Il primo ministro Albin Kurti, durante l'incontro di ieri con gli ambasciatori QUINT, dove è stata discussa l'attuale situazione del paese, con l'accento sul regolamento delle Operazioni predeterminate della Banca Centrale, ha presentato diversi documenti attraverso i quali ha presentato la situazione reale. Nei documenti forniti da RTK, che il primo esecutivo è stato [...]
Il primo ministro Albin Kurti, durante l'incontro di ieri con gli ambasciatori QUINT, dove è stata discussa l'attuale situazione del paese, con l'accento sul regolamento delle Operazioni predeterminate della Banca Centrale, ha presentato diversi documenti attraverso i quali ha presentato la situazione reale.
Nei documenti forniti da RTKlive, che il primo esecutivo ha consegnato agli ambasciatori, ha introdotto il funzionamento delle strutture illegali della Serbia all’interno del Kosovo, che violano seriamente l’ordine giudiziario e costituzionale della Repubblica del Kosovo.
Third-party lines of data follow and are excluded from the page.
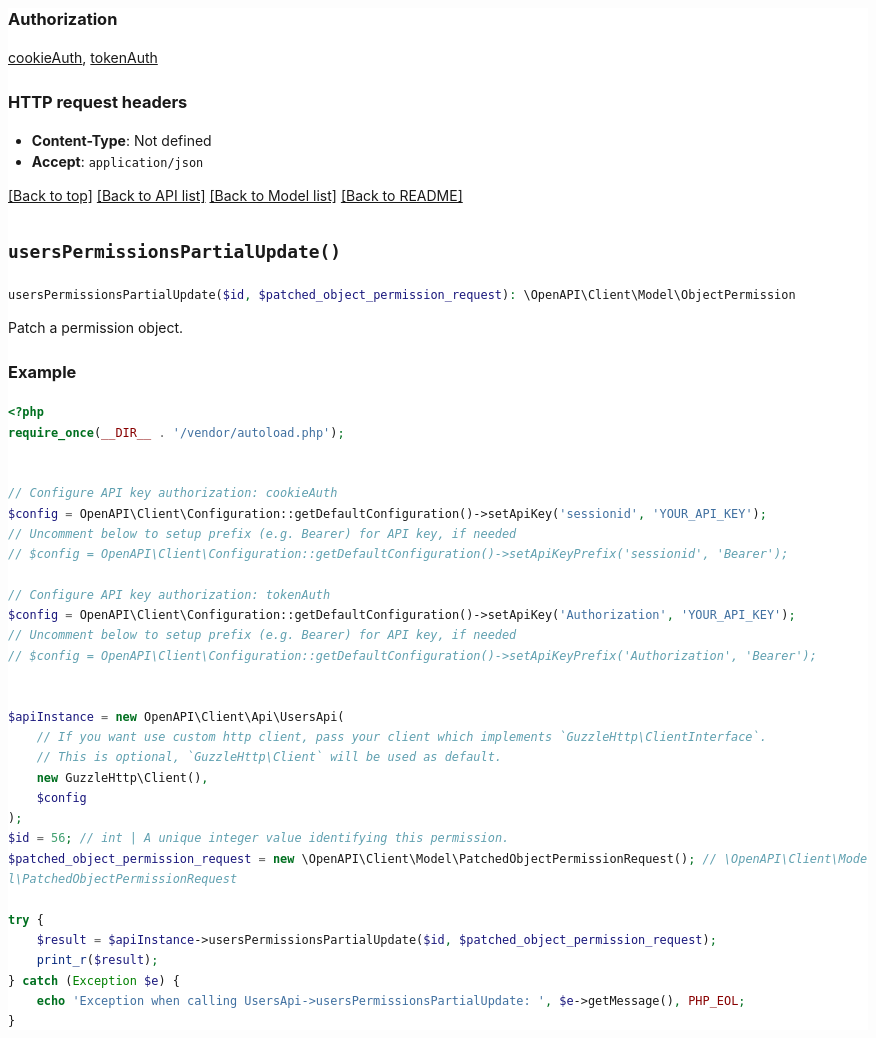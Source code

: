 ### Authorization

[cookieAuth](../../README.md#cookieAuth), [tokenAuth](../../README.md#tokenAuth)

### HTTP request headers

- **Content-Type**: Not defined
- **Accept**: `application/json`

[[Back to top]](#) [[Back to API list]](../../README.md#endpoints)
[[Back to Model list]](../../README.md#models)
[[Back to README]](../../README.md)

## `usersPermissionsPartialUpdate()`

```php
usersPermissionsPartialUpdate($id, $patched_object_permission_request): \OpenAPI\Client\Model\ObjectPermission
```



Patch a permission object.

### Example

```php
<?php
require_once(__DIR__ . '/vendor/autoload.php');


// Configure API key authorization: cookieAuth
$config = OpenAPI\Client\Configuration::getDefaultConfiguration()->setApiKey('sessionid', 'YOUR_API_KEY');
// Uncomment below to setup prefix (e.g. Bearer) for API key, if needed
// $config = OpenAPI\Client\Configuration::getDefaultConfiguration()->setApiKeyPrefix('sessionid', 'Bearer');

// Configure API key authorization: tokenAuth
$config = OpenAPI\Client\Configuration::getDefaultConfiguration()->setApiKey('Authorization', 'YOUR_API_KEY');
// Uncomment below to setup prefix (e.g. Bearer) for API key, if needed
// $config = OpenAPI\Client\Configuration::getDefaultConfiguration()->setApiKeyPrefix('Authorization', 'Bearer');


$apiInstance = new OpenAPI\Client\Api\UsersApi(
    // If you want use custom http client, pass your client which implements `GuzzleHttp\ClientInterface`.
    // This is optional, `GuzzleHttp\Client` will be used as default.
    new GuzzleHttp\Client(),
    $config
);
$id = 56; // int | A unique integer value identifying this permission.
$patched_object_permission_request = new \OpenAPI\Client\Model\PatchedObjectPermissionRequest(); // \OpenAPI\Client\Model\PatchedObjectPermissionRequest

try {
    $result = $apiInstance->usersPermissionsPartialUpdate($id, $patched_object_permission_request);
    print_r($result);
} catch (Exception $e) {
    echo 'Exception when calling UsersApi->usersPermissionsPartialUpdate: ', $e->getMessage(), PHP_EOL;
}
```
Il primo ministro ha chiarito agli ambasciatori che la Costituzione della Repubblica del Kosovo e le leggi adottate nell'Assemblea della Repubblica del Kosovo, gli accordi con la Serbia e il pacchetto Ahtisaari non prevedono la creazione o il funzionamento del sistema illegale o dei comuni della Serbia nel territorio della Repubblica del Kosovo. Ha detto che queste strutture, che forniscono servizi illegali ai cittadini della comunità serba, sono ostacoli all'integrazione di questa comunità nel sistema della Repubblica del Kosovo.
Oltre a questo documento, sottolinea che i dipendenti di queste strutture vengono selezionati attraverso un processo completamente non trasparente, con strutture di sicurezza in collaborazione con Milano Radojciqi e che vengono utilizzati per scopi politici e di sicurezza, esercitando influenza e pressione sui cittadini serbi che vivono in Kosovo.
Essendo strutture interamente controllate dallo stato serbo, i dipendenti e i loro spazi erano in pieno servizio ai servizi segreti serbi o russi.
È diventato chiaro che queste strutture illegali, all'ordine del governo serbo, continuano a finanziare le imprese e le persone sulla lista nera degli Stati Uniti, del Regno Unito e della Repubblica del Kosovo.
Secondo i documenti presentati, il primo ministro Kurti ha chiarito che l'azione della polizia per chiudere i comuni illegali non ha mirato a chiudere la salute, l'istruzione, i sistemi farmaceutici o postali.
È stato presentato anche l'elenco delle misure proattive intraprese per migliorare la partecipazione dei serbi alle istituzioni del Kosovo e alla vita pubblica.
Kurti ha detto che sono impegnati a garantire che tutte le comunità del Kosovo possano godere di viaggi senza visto con i passaporti del Kosovo e attraverso i documenti presentati ha chiesto all'UE di sostenere la revisione della proposta di liberalizzazione dei visti anche per i cittadini serbi del Kosovo con i passaporti della Serbia, chiedendo all'UE di aderire alla campagna del governo kosovaro per incoraggiare e invitare tutti i serbi a ricevere passaporti del Kosovo e contribuire ad una ulteriore normalizzazione e ad una buona relazione tra la Serbia e la Serbia.
Per quanto riguarda la questione del divieto di dinaro, il primo ministro Kurti ha presentato documenti in cui è documentato che i cittadini della comunità serba hanno già un conto in banca euro in un istituto autorizzato, in quanto già ricevono pensioni, assistenza sociale, indennità per bambini e stipendi dal Tesoro del Kosovo in euro, nei loro conti bancari. Secondo il capo del governo, i pagamenti ricevuti dalla Serbia per la maggior parte di queste famiglie sono la seconda fonte di reddito, oltre a quello che ricevono dal Tesoro del Kosovo.